Bushnell Tower Watching Fireworks

Flying a drone in downtown Hartford requires some extra permissions, but they’re worth chasing for the opportunity to capture shots like this one: Bushnell Tower, the State Capitol, and a rain-checked fireworks display arrayed above Bushnell Park.

Bushnell Tower Watching Fireworks in the Park

How Did I Miss These?

A post came on social media from more than 11 years ago reminded me of trips around the Bay Area; comparing my RAW files with the images I ultimately posted to Decaseconds originally left me asking, “How did I miss these?”

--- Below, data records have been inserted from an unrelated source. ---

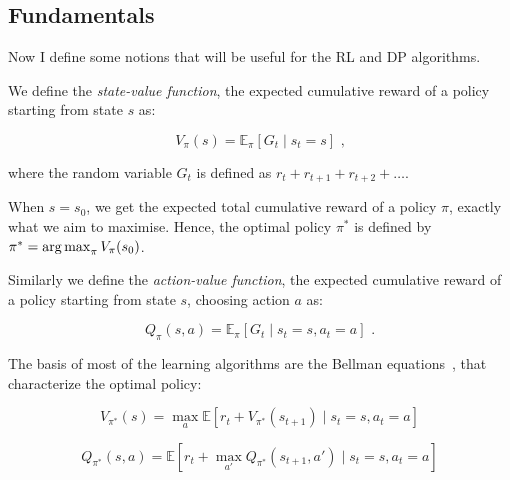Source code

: \subsection{Fundamentals}

Now I define some notions that will be useful for the RL and DP algorithms.


We define the \textit{state-value function}, the expected cumulative reward of a policy starting from state $s$ as:

\begin{equation}\label{eq:statevalueFunction}
V_{\pi}(s)=\mathbb{E}_\pi[G_t \mid s_t = s] \text{ ,}
\end{equation}

where the random variable $G_t$ is defined as $r_{t} +  r_{t+1} + r_{t+2} + \ldots$.

When $s=s_0$, we get the expected total cumulative reward of a policy $\pi$, exactly what we aim to maximise. Hence, the optimal policy $\pi^*$ is defined by $\pi^* = \operatorname*{arg\,max}_{\pi} V_{\pi}(s_0)$.


Similarly we define the \textit{action-value function}, the expected cumulative reward of a policy starting from state $s$, choosing action $a$ as:

\begin{equation}\label{eq:actionvalueFunction}
Q_{\pi}(s, a)=\mathbb{E}_\pi[G_t \mid s_t = s, a_t = a] \text{ .}
\end{equation}


The basis of most of the learning algorithms are the Bellman equations~\cite{bellman1957bellmanequation}, that characterize the optimal policy:


\begin{equation}\label{eq:bellmanState}
V_{\pi^*}(s) = \max_a \mathbb{E} [r_t + V_{\pi^*}(s_{t+1}) \mid s_t=s, a_t=a]
\end{equation}


\begin{equation} \label{eq:bellmanAction}
Q_{\pi^*}(s,a) = \mathbb{E} [r_t + \max_{a'} Q_{\pi^*}(s_{t+1},a') \mid s_t=s, a_t=a ] 
\end{equation}

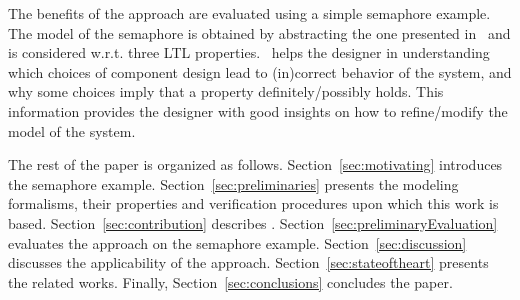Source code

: The benefits of the approach are evaluated using a simple semaphore example.
The model of the semaphore is obtained by abstracting the one presented in~\cite{katoen2008} and is considered w.r.t. three LTL properties.
\NAME\ helps the designer in understanding which choices of component design lead to (in)correct behavior of the system, and why some choices imply that a property definitely/possibly holds.
This information provides the designer with good insights on how to refine/modify the model of the system.

\begin{sloppypar}
The rest of the paper is organized as follows. 
Section~\ref{sec:motivating} introduces the semaphore example.
Section~\ref{sec:preliminaries} presents the modeling formalisms, their properties and verification procedures upon which this work is based.
Section~\ref{sec:contribution} describes \NAME.
Section~\ref{sec:preliminaryEvaluation} evaluates the approach on the semaphore example.
Section~\ref{sec:discussion} discusses the applicability of the approach.
Section~\ref{sec:stateoftheart}  presents the related works.
Finally, Section~\ref{sec:conclusions} concludes the paper.
\end{sloppypar}

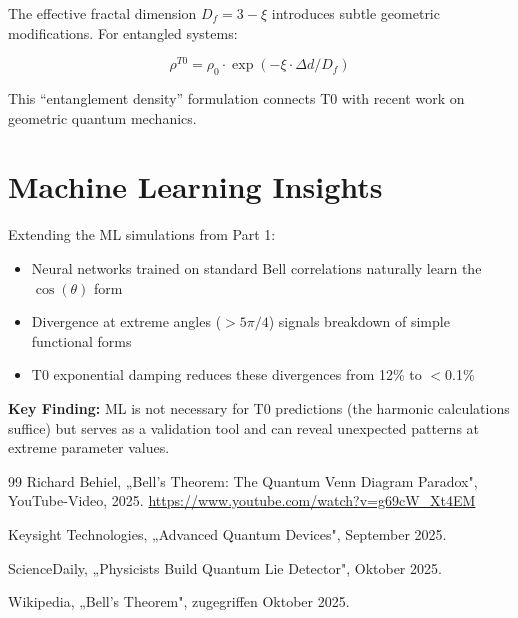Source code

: The effective fractal dimension $D_f = 3 - \xi$ introduces subtle geometric modifications. For entangled systems:

\begin{equation}
\rho^{T0} = \rho_0 \cdot \exp(-\xi \cdot \Delta d / D_f)
\end{equation}

This ``entanglement density'' formulation connects T0 with recent work on geometric quantum mechanics.

\section{Machine Learning Insights}
\label{sec:ml_extended}

Extending the ML simulations from Part 1:

\begin{itemize}
\item Neural networks trained on standard Bell correlations naturally learn the $\cos(\theta)$ form
\item Divergence at extreme angles ($> 5\pi/4$) signals breakdown of simple functional forms
\item T0 exponential damping reduces these divergences from 12\% to $<$0.1\%
\end{itemize}

\textbf{Key Finding:} ML is not necessary for T0 predictions (the harmonic calculations suffice) but serves as a validation tool and can reveal unexpected patterns at extreme parameter values.
\begin{thebibliography}{99}
	Richard Behiel, „Bell's Theorem: The Quantum Venn Diagram Paradox", 
	YouTube-Video, 2025. 
	\url{https://www.youtube.com/watch?v=g69cW_Xt4EM}
	
	Keysight Technologies, „Advanced Quantum Devices", September 2025.
	
	ScienceDaily, „Physicists Build Quantum Lie Detector", Oktober 2025.
	
	Wikipedia, „Bell's Theorem", zugegriffen Oktober 2025.
\end{thebibliography}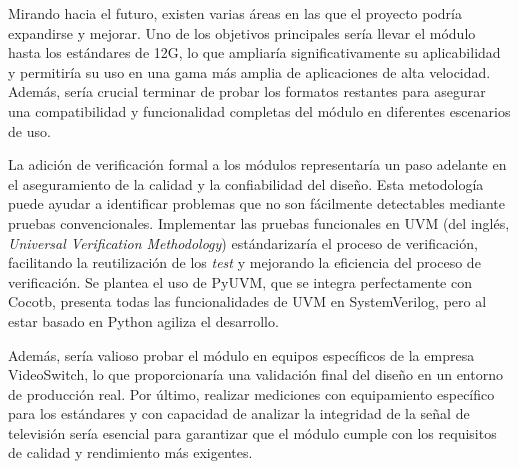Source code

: Mirando hacia el futuro, existen varias áreas en las que el proyecto podría
expandirse y mejorar. Uno de los objetivos principales sería llevar el módulo
hasta los estándares de 12G, lo que ampliaría significativamente su aplicabilidad
y permitiría su uso en una gama más amplia de aplicaciones de alta velocidad.
Además, sería crucial terminar de probar los formatos restantes para asegurar
una compatibilidad y funcionalidad completas del módulo en diferentes escenarios
de uso.

La adición de verificación formal a los módulos representaría un paso adelante
en el aseguramiento de la calidad y la confiabilidad del diseño. Esta
metodología puede ayudar a identificar problemas que no son fácilmente
detectables mediante pruebas convencionales. Implementar las pruebas funcionales
en UVM (del inglés, \textit{Universal Verification Methodology}) estándarizaría el
proceso de verificación, facilitando la reutilización de los \textit{test} y
mejorando la eficiencia del proceso de verificación. Se plantea el uso de PyUVM,
que se integra perfectamente con Cocotb, presenta todas las funcionalidades de
UVM en SystemVerilog, pero al estar basado en Python agiliza el desarrollo.

Además, sería valioso probar el módulo en equipos específicos de la empresa
VideoSwitch, lo que proporcionaría una validación final del diseño en un entorno
de producción real. Por último, realizar mediciones con equipamiento específico
para los estándares y con capacidad de analizar la integridad de la señal de
televisión sería esencial para garantizar que el módulo cumple con los requisitos
de calidad y rendimiento más exigentes.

In past cases of reprocessing pictures, I took another approach to images I already knew were solid. This first image today, boat sailing near Point Bonita lighthouse north of San Francisco, is in a whole different category: I hadn’t remember that I’d taken the image at all.

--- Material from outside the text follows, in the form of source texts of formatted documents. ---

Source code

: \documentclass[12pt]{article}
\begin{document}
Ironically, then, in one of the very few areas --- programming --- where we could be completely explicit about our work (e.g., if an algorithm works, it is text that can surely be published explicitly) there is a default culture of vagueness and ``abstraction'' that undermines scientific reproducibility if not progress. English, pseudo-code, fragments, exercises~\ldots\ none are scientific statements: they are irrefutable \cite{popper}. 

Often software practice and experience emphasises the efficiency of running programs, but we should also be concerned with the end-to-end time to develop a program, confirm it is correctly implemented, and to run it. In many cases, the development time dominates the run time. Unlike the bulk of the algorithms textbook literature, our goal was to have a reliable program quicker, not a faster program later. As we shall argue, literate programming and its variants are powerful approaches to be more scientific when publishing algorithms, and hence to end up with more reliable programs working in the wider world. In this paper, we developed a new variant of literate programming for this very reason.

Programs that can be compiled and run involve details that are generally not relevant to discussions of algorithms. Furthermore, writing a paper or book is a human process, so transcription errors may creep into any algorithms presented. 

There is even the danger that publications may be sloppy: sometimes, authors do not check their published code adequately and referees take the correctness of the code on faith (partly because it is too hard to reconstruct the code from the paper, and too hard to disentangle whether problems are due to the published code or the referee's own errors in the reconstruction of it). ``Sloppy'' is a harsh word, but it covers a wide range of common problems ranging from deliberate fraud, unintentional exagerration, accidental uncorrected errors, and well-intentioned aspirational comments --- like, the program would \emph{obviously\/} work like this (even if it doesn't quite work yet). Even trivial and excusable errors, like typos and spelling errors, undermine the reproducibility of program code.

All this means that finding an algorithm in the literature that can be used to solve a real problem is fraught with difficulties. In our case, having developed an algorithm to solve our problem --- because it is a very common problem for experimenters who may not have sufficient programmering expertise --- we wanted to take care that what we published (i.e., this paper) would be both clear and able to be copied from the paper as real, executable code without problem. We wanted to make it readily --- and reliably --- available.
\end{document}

Two Sailboats and Point Bonita

The occasion was a trip to the Legion of Honor and Lincoln Park. Back then, not a single picture made it to Decaseconds. Many of the images from that day suffered from issues that I know how to correct now, but didn’t yet have the tools to conquer in early 2012.

New Year's Day in Lincoln Park

These pictures from a trip to Treasure Island to shoot the San Francisco skyline are likewise mystifying. I posted only a single picture from that trip.

Skyline as It Was

The old and new spans of the Bay Bridge, side-by-side, is a literally now-unseeable image.

When There Were Two

Though a lot of posts came of our trip to the Marin Headlands to shoot the Golden Gate Bridge, this more natural shot of the rocky coastline (those little black dots are sea birds) has its own kind of large-scale glory.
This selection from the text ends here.